Arthur Gordon is one of my role models when it comes to wonder. I read his incredible book, Wonder, on our fifteenth anniversary trip to Italy—making it all the more meaningful. In fact, we saw one of the natural wonders of the world: the blue grotto off the coast of Capri. That book awakened me to wonder like few others, but it was one chapter in particular that caught my fancy, The Night the Stars Fell.

As a small boy, Arthur Gordon’s family spent their summers at a seaside cottage. Late one night, after Arthur had fallen asleep, his father came into his room, picked him up out of bed, and carried him down to the beach. Then he told a half-asleep Arthur to look up into the night sky and watch. Just as his father said it, a shooting star streaked across the sky. Then another. And another. His father explained to him that on certain nights in August, the sky would put on a far greater fireworks display than any Fourth of July celebration.
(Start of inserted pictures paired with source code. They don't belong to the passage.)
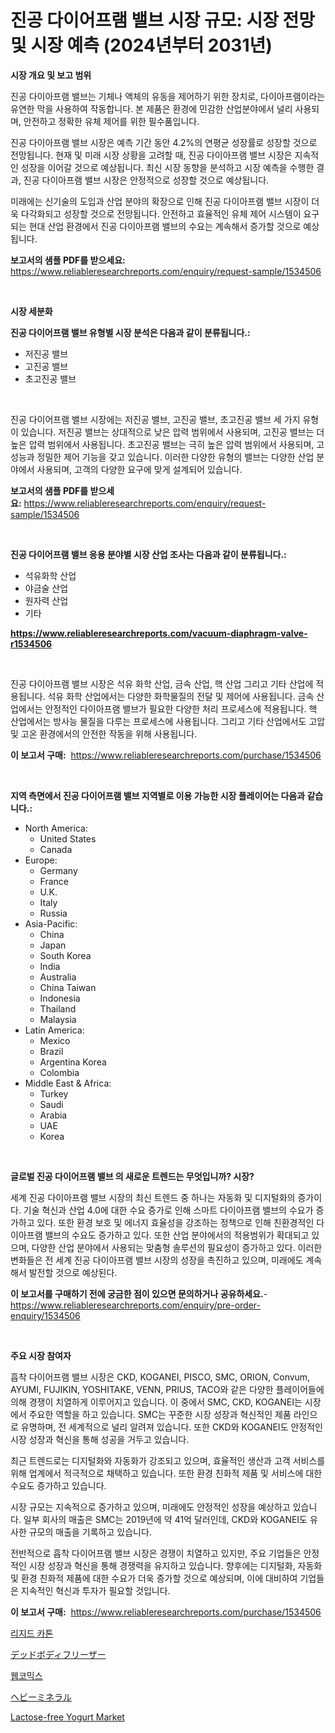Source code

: <p><h1>진공 다이어프램 밸브 시장 규모: 시장 전망 및 시장 예측 (2024년부터 2031년)</h1></p><p><strong>시장 개요 및 보고 범위</strong></p>
<p><p>진공 다이아프램 밸브는 기체나 액체의 유동을 제어하기 위한 장치로, 다이아프램이라는 유연한 막을 사용하여 작동합니다. 본 제품은 환경에 민감한 산업분야에서 널리 사용되며, 안전하고 정확한 유체 제어를 위한 필수품입니다.</p><p>진공 다이아프램 밸브 시장은 예측 기간 동안 4.2%의 연평균 성장률로 성장할 것으로 전망됩니다. 현재 및 미래 시장 상황을 고려할 때, 진공 다이아프램 밸브 시장은 지속적인 성장을 이어갈 것으로 예상됩니다. 최신 시장 동향을 분석하고 시장 예측을 수행한 결과, 진공 다이아프램 밸브 시장은 안정적으로 성장할 것으로 예상됩니다. </p><p>미래에는 신기술의 도입과 산업 분야의 확장으로 인해 진공 다이아프램 밸브 시장이 더욱 다각화되고 성장할 것으로 전망됩니다. 안전하고 효율적인 유체 제어 시스템이 요구되는 현대 산업 환경에서 진공 다이아프램 밸브의 수요는 계속해서 증가할 것으로 예상됩니다.</p></p>
<p><strong>보고서의 샘플 PDF를 받으세요:</strong> <a href="https://www.reliableresearchreports.com/enquiry/request-sample/1534506">https://www.reliableresearchreports.com/enquiry/request-sample/1534506</a></p>
<p>&nbsp;</p>
<p><strong>시장 세분화</strong></p>
<p><strong>진공 다이어프램 밸브 유형별 시장 분석은 다음과 같이 분류됩니다.:</strong></p>
<p><ul><li>저진공 밸브</li><li>고진공 밸브</li><li>초고진공 밸브</li></ul></p>
<p>&nbsp;</p>
<p><p>진공 다이어프램 밸브 시장에는 저진공 밸브, 고진공 밸브, 초고진공 밸브 세 가지 유형이 있습니다. 저진공 밸브는 상대적으로 낮은 압력 범위에서 사용되며, 고진공 밸브는 더 높은 압력 범위에서 사용됩니다. 초고진공 밸브는 극히 높은 압력 범위에서 사용되며, 고성능과 정밀한 제어 기능을 갖고 있습니다. 이러한 다양한 유형의 밸브는 다양한 산업 분야에서 사용되며, 고객의 다양한 요구에 맞게 설계되어 있습니다.</p></p>
<p><strong>보고서의 샘플 PDF를 받으세요:</strong>&nbsp;<a href="https://www.reliableresearchreports.com/enquiry/request-sample/1534506">https://www.reliableresearchreports.com/enquiry/request-sample/1534506</a></p>
<p>&nbsp;</p>
<p><strong> 진공 다이어프램 밸브 응용 분야별 시장 산업 조사는 다음과 같이 분류됩니다.:</strong></p>
<p><ul><li>석유화학 산업</li><li>야금술 산업</li><li>원자력 산업</li><li>기타</li></ul></p>
<p><strong><a href="https://www.reliableresearchreports.com/vacuum-diaphragm-valve-r1534506">https://www.reliableresearchreports.com/vacuum-diaphragm-valve-r1534506</a></strong></p>
<p>&nbsp;</p>
<p><p>진공 다이아프램 밸브 시장은 석유 화학 산업, 금속 산업, 핵 산업 그리고 기타 산업에 적용됩니다. 석유 화학 산업에서는 다양한 화학물질의 전달 및 제어에 사용됩니다. 금속 산업에서는 안정적인 다이아프램 밸브가 필요한 다양한 처리 프로세스에 적용됩니다. 핵 산업에서는 방사능 물질을 다루는 프로세스에 사용됩니다. 그리고 기타 산업에서도 고압 및 고온 환경에서의 안전한 작동을 위해 사용됩니다.</p></p>
<p><strong>이 보고서 구매:</strong>&nbsp; <a href="https://www.reliableresearchreports.com/purchase/1534506">https://www.reliableresearchreports.com/purchase/1534506</a></p>
<p>&nbsp;</p>
<p><strong>지역 측면에서 진공 다이어프램 밸브 지역별로 이용 가능한 시장 플레이어는 다음과 같습니다.:</strong></p>
<p><ul>
    <li>
        North America:
        <ul>
            <li>United States</li>
            <li>Canada</li>
        </ul>
    </li>
    <li>
        Europe:
        <ul>
            <li>Germany</li>
            <li>France</li>
            <li>U.K.</li>
            <li>Italy</li>
            <li>Russia</li>
        </ul>
    </li>
    <li>
        Asia-Pacific:
        <ul>
            <li>China</li>
            <li>Japan</li>
            <li>South Korea</li>
            <li>India</li>
            <li>Australia</li>
            <li>China Taiwan</li>
            <li>Indonesia</li>
            <li>Thailand</li>
            <li>Malaysia</li>
        </ul>
    </li>
    <li>
        Latin America:
        <ul>
            <li>Mexico</li>
            <li>Brazil</li>
            <li>Argentina Korea</li>
            <li>Colombia</li>
        </ul>
    </li>
    <li>
        Middle East & Africa:
        <ul>
            <li>Turkey</li>
            <li>Saudi</li>
            <li>Arabia</li>
            <li>UAE</li>
            <li>Korea</li>
        </ul>
    </li>
    </ul></p>
<p>&nbsp;</p>
<p><strong>글로벌 진공 다이어프램 밸브 의 새로운 트렌드는 무엇입니까? 시장?</strong></p>
<p><p>세계 진공 다이아프램 밸브 시장의 최신 트렌드 중 하나는 자동화 및 디지털화의 증가이다. 기술 혁신과 산업 4.0에 대한 수요 증가로 인해 스마트 다이아프램 밸브의 수요가 증가하고 있다. 또한 환경 보호 및 에너지 효율성을 강조하는 정책으로 인해 친환경적인 다이아프램 밸브의 수요도 증가하고 있다. 또한 산업 분야에서의 적용범위가 확대되고 있으며, 다양한 산업 분야에서 사용되는 맞춤형 솔루션의 필요성이 증가하고 있다. 이러한 변화들은 전 세계 진공 다이아프램 밸브 시장의 성장을 촉진하고 있으며, 미래에도 계속해서 발전할 것으로 예상된다.</p></p>
<p><strong>이 보고서를 구매하기 전에 궁금한 점이 있으면 문의하거나 공유하세요.</strong>- <a href="https://www.reliableresearchreports.com/enquiry/pre-order-enquiry/1534506">https://www.reliableresearchreports.com/enquiry/pre-order-enquiry/1534506</a></p>
<p>&nbsp;</p>
<p><strong>주요 시장 참여자</strong></p>
<p><p>흡착 다이어프램 밸브 시장은 CKD, KOGANEI, PISCO, SMC, ORION, Convum, AYUMI, FUJIKIN, YOSHITAKE, VENN, PRIUS, TACO와 같은 다양한 플레이어들에 의해 경쟁이 치열하게 이루어지고 있습니다. 이 중에서 SMC, CKD, KOGANEI는 시장에서 주요한 역할을 하고 있습니다. SMC는 꾸준한 시장 성장과 혁신적인 제품 라인으로 유명하며, 전 세계적으로 널리 알려져 있습니다. 또한 CKD와 KOGANEI도 안정적인 시장 성장과 혁신을 통해 성공을 거두고 있습니다.</p><p>최근 트렌드로는 디지털화와 자동화가 강조되고 있으며, 효율적인 생산과 고객 서비스를 위해 업계에서 적극적으로 채택하고 있습니다. 또한 환경 친화적 제품 및 서비스에 대한 수요도 증가하고 있습니다.</p><p>시장 규모는 지속적으로 증가하고 있으며, 미래에도 안정적인 성장을 예상하고 있습니다. 일부 회사의 매출은 SMC는 2019년에 약 41억 달러인데, CKD와 KOGANEI도 유사한 규모의 매출을 기록하고 있습니다.</p><p>전반적으로 흡착 다이어프램 밸브 시장은 경쟁이 치열하고 있지만, 주요 기업들은 안정적인 시장 성장과 혁신을 통해 경쟁력을 유지하고 있습니다. 향후에는 디지털화, 자동화 및 환경 친화적 제품에 대한 수요가 더욱 증가할 것으로 예상되며, 이에 대비하여 기업들은 지속적인 혁신과 투자가 필요할 것입니다.</p></p>
<p><strong>이 보고서 구매:</strong>&nbsp;&nbsp;<a href="https://www.reliableresearchreports.com/purchase/1534506">https://www.reliableresearchreports.com/purchase/1534506</a></p>
<p><p><a href="https://medium.com/@dallasrrellwg/%EC%97%84%EA%B2%A9%ED%95%9C-%EC%B9%B4%ED%86%A4-%EC%8B%9C%EC%9E%A5-%EC%9D%B8%EC%82%AC%EC%9D%B4%ED%8A%B8-%EC%8B%9C%EC%9E%A5-%EB%8F%99%ED%96%A5-%EC%84%B1%EC%9E%A5-2024%EB%85%84%EB%B6%80%ED%84%B0-2031%EB%85%84%EA%B9%8C%EC%A7%80-%EC%98%88%EC%B8%A1%EB%90%9C-%EA%B2%83-19f5d7729283">리지드 카톤</a></p><p><a href="https://medium.com/@janrona788520/%E6%AD%BB%E4%BD%93%E5%86%B7%E5%87%8D%E5%BA%AB%E5%B8%82%E5%A0%B4-2031%E5%B9%B4%E3%81%BE%E3%81%A7%E3%81%AE%E6%88%90%E5%8A%9F%E3%81%99%E3%82%8B%E3%83%93%E3%82%B8%E3%83%8D%E3%82%B9%E6%88%A6%E7%95%A5%E3%81%AE%E9%8D%B5-db8206a6e591">デッドボディフリーザー</a></p><p><a href="https://medium.com/@emmareed1901/%EC%9B%B9%ED%88%B0-%EC%8B%9C%EC%9E%A5-%EA%B7%9C%EB%AA%A8%EA%B0%80-%EC%84%B8%EA%B3%84-%EC%82%B0%EC%97%85%EC%97%90%EC%84%9C-%EC%B5%9C%EA%B3%A0%EC%9D%98-%EB%A7%88%EC%BC%80%ED%8C%85-%EC%B1%84%EB%84%90%EC%9D%84-%EB%B3%B4%EC%97%AC%EC%A4%80%EB%8B%A4-8ed9d945a57f">웹코믹스</a></p><p><a href="https://medium.com/@chrispbacon162023/%E9%87%8D%E3%81%84%E3%83%9F%E3%83%8D%E3%83%A9%E3%83%AB%E5%B8%82%E5%A0%B4-%E5%B8%82%E5%A0%B4%E3%82%B7%E3%82%A7%E3%82%A2-%E5%B8%82%E5%A0%B4%E5%8B%95%E5%90%91-%E3%81%9D%E3%81%97%E3%81%A6%E5%B0%86%E6%9D%A5%E3%81%AE%E6%88%90%E9%95%B7%E3%82%92%E6%8E%A2%E3%82%8B-84437e2a9354">ヘビーミネラル</a></p><p><a href="https://github.com/moyahfrancoestellec51j635wcx/Market-Research-Report-List-2/blob/main/lactose-free-yogurt-market.md">Lactose-free Yogurt Market</a></p></p>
Six decades later, it would still rank as one of the most magical moments of Arthur Gordon’s life! Reflecting on his father’s influence, Arthur Gordon said that his dad believed that a new experience was more important for a small boy than an unbroken night of sleep. 

“I had the usual quota of playthings,” said Arthur, “But these are forgotten now. What I remember is the night the stars fell, the day we rode in a caboose, the time we tried to skin the alligator, and the telegraph we made that really worked.”

What will your kids remember from their childhood?

It won’t be the things you purchased for them! And it probably won’t be the things you pre-planned as a parent. It will be the improvisational moments that can only be identified by a father’s sixth sense. It’s your job to create those moments, capture those moments. And if you do, your kids will remember them sixty years hence!

Arthur Gordon captured his father’s essence this way: “My Father had, to a marvelous degree, the gift of opening doors for his children, of leading them into areas of splendid newness.  This, surely, is the most valuable legacy we can pass on to the next generation: not money, not houses or heirlooms, but a capacity for wonder and gratitude, a sense of aliveness and joy.”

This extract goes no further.